The short sellers, Zev Saltsman and Menachem Eitan, were accused along with Edward Newman and Steven Newman, former officers and directors of Xybernaut Corp.; Martin Weisberg, a former director of Xybernaut and outside counsel to Xybernaut and Ramp Corp.; and Ramp’s former CEO, Andrew Brown.
The SEC alleged that the six participated in a scheme to conceal Saltsman’s and Eitan’s control over Ramp and Xybernaut. According to the complaint, Saltsman and Eitan, through 34 nominees, invested $88 million in PIPE transactions of Xybernaut and Ramp between 2001 and 2004.
During that period, Xybernaut issued 123 million shares of common stock to 21 nominees of Saltsman and Eitan in return for $67 million in PIPE financing. And between December 2002 and November 2004, Ramp issued 161 million shares of common stock to 13 nominees of the two short sellers in exchange for $21 million in PIPE financing.
According to the SEC, Xybernaut and Ramp filed 18 registration statements registering the resale of those shares. The regulator asserted that those filings were misleading because, among other things, they created the impression that the investors were independent from one another and controlled by persons other than Saltsman and Eitan.
Those two profited by executing short sales and covering those positions with newly issued PIPE shares in violation of registration rules, the commission charged, adding that they often executed wash sales between their various nominee accounts in order to disguise the violations. The total amount of illegal profits they reaped was put at about $55 million.
The complaint also alleges that Saltsman and Eitan paid officers and directors of Ramp and Xybernaut to ensure access to future PIPE deals and maintain control over the companies. The two companies never disclosed those payments in regulatory filings.
Brown, Weisberg, and the two Newmans “provided valuable assistance” to the short sellers in the scheme, including transferring a total of 1.1 million shares of their own Xybernaut stock to Saltsman and Eitan to allow the pair to cover existing short positions in Xybernaut, the SEC said.

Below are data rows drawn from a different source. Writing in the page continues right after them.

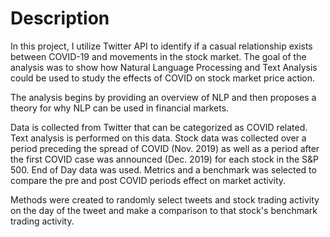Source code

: # Description

In this project, I utilize Twitter API to identify if a casual relationship exists between COVID-19 and movements in 
the stock market. The goal of the analysis was to show how Natural Language Processing and Text Analysis could be used
to study the effects of COVID on stock market price action.

The analysis begins by providing an overview of NLP and then proposes a theory for why NLP can be used in 
financial markets. 

Data is collected from Twitter that can be categorized as COVID related. Text analysis is performed on this data. 
Stock data was collected over a period preceding the spread of COVID (Nov. 2019) as well as a period after 
the first COVID case was announced (Dec. 2019) for each stock in the S&P 500. End of Day data was used.
Metrics and a benchmark was selected to compare the pre and post COVID periods effect on market activity.

Methods were created to randomly select tweets and stock trading activity on the day of the tweet and make a comparison 
to that stock's benchmark trading activity.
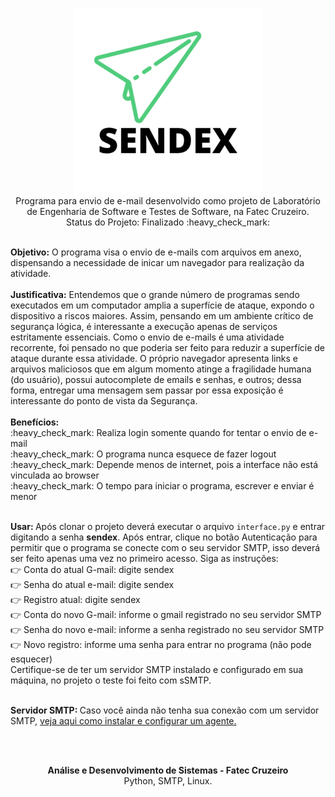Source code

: <p align="center">
<img align="center" src="https://raw.githubusercontent.com/guilhermedonizetti/Sendex/master/images/logoSendex.png">
  <br>
Programa para envio de e-mail desenvolvido como projeto de Laboratório de Engenharia de Software e Testes de Software, na Fatec Cruzeiro.
  <br>
  Status do Projeto: Finalizado :heavy_check_mark:
 </p>
 <br>
 <b>Objetivo:</b> O programa visa o envio de e-mails com arquivos em anexo, dispensando a necessidade de inicar um navegador para realização da atividade.
 <br><br>
  <b>Justificativa:</b> Entendemos que o grande número de programas sendo executados em um computador amplia a superfície de ataque, expondo o dispositivo a riscos maiores. Assim, pensando em um ambiente crítico de segurança lógica, é interessante a execução apenas de serviços estritamente essenciais. Como o envio de e-mails é uma atividade recorrente, foi pensado no que poderia ser feito para reduzir a superfície de ataque durante essa atividade. O próprio navegador apresenta links e arquivos maliciosos que em algum momento atinge a fragilidade humana (do usuário), possui autocomplete de emails e senhas, e outros; dessa forma, entregar uma mensagem sem passar por essa exposição é interessante do ponto de vista da Segurança.
  <br><br>
 <b>Benefícios:</b><br>
 :heavy_check_mark: Realiza login somente quando for tentar o envio de e-mail<br>
 :heavy_check_mark: O programa nunca esquece de fazer logout<br>
 :heavy_check_mark: Depende menos de internet, pois a interface não está vinculada ao browser<br>
 :heavy_check_mark: O tempo para iniciar o programa, escrever e enviar é menor<br>
 
 <br>
 
 <b>Usar: </b> Após clonar o projeto deverá executar o arquivo <code>interface.py</code> e entrar digitando a senha <b>sendex</b>. Após entrar, clique no botão Autenticação para permitir que o programa se conecte com o seu servidor SMTP, isso deverá ser feito apenas uma vez no primeiro acesso. Siga as instruções:<br>
 :point_right: Conta do atual G-mail: digite sendex<br>
 :point_right: Senha do atual e-mail: digite sendex<br>
 :point_right: Registro atual: digite sendex<br>
 :point_right: Conta do novo G-mail: informe o gmail registrado no seu servidor SMTP<br>
 :point_right: Senha do novo e-mail: informe a senha registrado no seu servidor SMTP<br>
 :point_right: Novo registro: informe uma senha para entrar no programa (não pode esquecer)<br>
 Certifique-se de ter um servidor SMTP instalado e configurado em sua máquina, no projeto o teste foi feito com sSMTP.
 
 <br>
 <b>Servidor SMTP: </b>Caso você ainda não tenha sua conexão com um servidor SMTP, <a href="https://guilhermedonizettiads.medium.com/protocolo-e-agente-smtp-9fb424693109">veja aqui como instalar e configurar um agente.</a>
 
 <br><br>
 
 <p align="center">
 <b>Análise e Desenvolvimento de Sistemas - Fatec Cruzeiro</b>
  <br>
  Python, SMTP, Linux.
  </p>
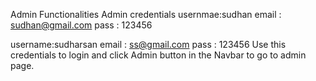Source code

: Admin Functionalities
Admin credentials
usernmae:sudhan
email : sudhan@gmail.com
pass : 123456

username:sudharsan
email : ss@gmail.com
pass : 123456
Use this credentials to login and click Admin button in the Navbar to go to admin page.
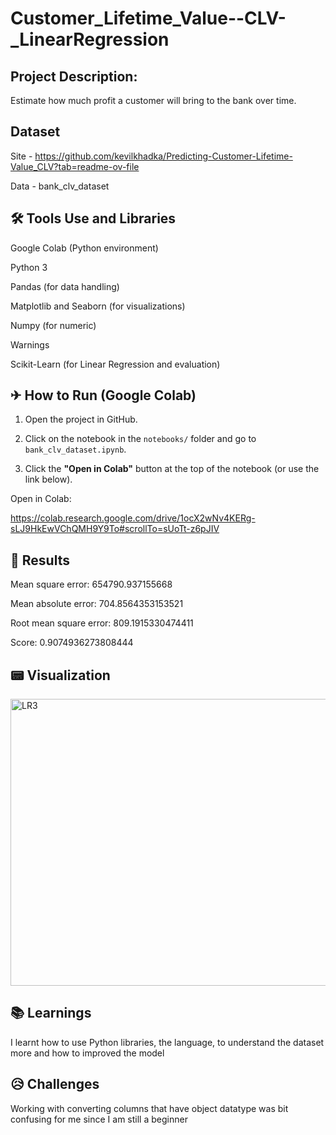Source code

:# Customer_Lifetime_Value--CLV-_LinearRegression


## Project Description:
  
Estimate how much profit a customer will bring to the bank over time.

## Dataset
 
Site - https://github.com/kevilkhadka/Predicting-Customer-Lifetime-Value_CLV?tab=readme-ov-file

 
Data - bank_clv_dataset

## 🛠 Tools Use and Libraries

Google Colab (Python environment)

Python 3

Pandas (for data handling)

Matplotlib and Seaborn (for visualizations)

Numpy (for numeric)

Warnings

Scikit-Learn (for Linear Regression and evaluation)

## ✈ How to Run (Google Colab)


1. Open the project in GitHub.
   
2. Click on the notebook in the `notebooks/` folder and go to `bank_clv_dataset.ipynb`.
   
3. Click the **"Open in Colab"** button at the top of the notebook (or use the link below).

Open in Colab:


https://colab.research.google.com/drive/1ocX2wNv4KERg-sLJ9HkEwVChQMH9Y9To#scrollTo=sUoTt-z6pJIV

  
## 🔎 Results

Mean square error: 654790.937155668


Mean absolute error: 704.8564353153521


Root mean square error: 809.1915330474411


Score: 0.9074936273808444

## 📟 Visualization


<img width="595" height="459" alt="LR3" src="https://github.com/user-attachments/assets/2f7903d8-0a5d-4015-ab11-c793f37ee7b4" />


## 📚 Learnings


I learnt how to use Python libraries, the language, to understand the dataset more and how to improved the model

## 😥 Challenges


Working with converting columns that have object datatype was bit confusing for me since I am still a beginner
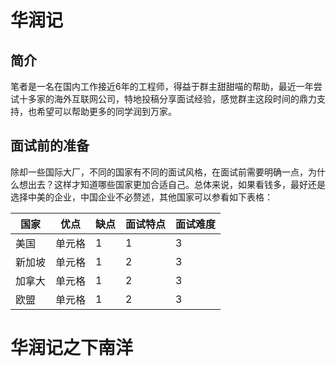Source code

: # 华润记
## 简介
笔者是一名在国内工作接近6年的工程师，得益于群主甜甜喵的帮助，最近一年尝试十多家的海外互联网公司，特地投稿分享面试经验，感觉群主这段时间的鼎力支持，也希望可以帮助更多的同学润到万家。

## 面试前的准备
除却一些国际大厂，不同的国家有不同的面试风格，在面试前需要明确一点，为什么想出去？这样才知道哪些国家更加合适自己。总体来说，如果看钱多，最好还是选择中美的企业，中国企业不必赘述，其他国家可以参看如下表格：

|  国家   | 优点  |缺点|面试特点|面试难度|
|  ----  | ----  |----|----|---|
| 美国  | 单元格 | 1|1|3|
| 新加坡  | 单元格 | 1|2|3|
| 加拿大 | 单元格 | 1|2|3|
| 欧盟  | 单元格 |1|2|3|


# 华润记之下南洋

Weisberg allegedly lied to the commission in 2003 about sales of securities to Saltsman and Eitan, while Brown, Weisberg, and the Newmans were said to have concealed the short sellers’ control over the PIPE investments and the nominees.
The SEC is seeking disgorgement of illegally obtained gains, civil penalties, and officer and director bars against Weisberg, both Newmans, and Brown.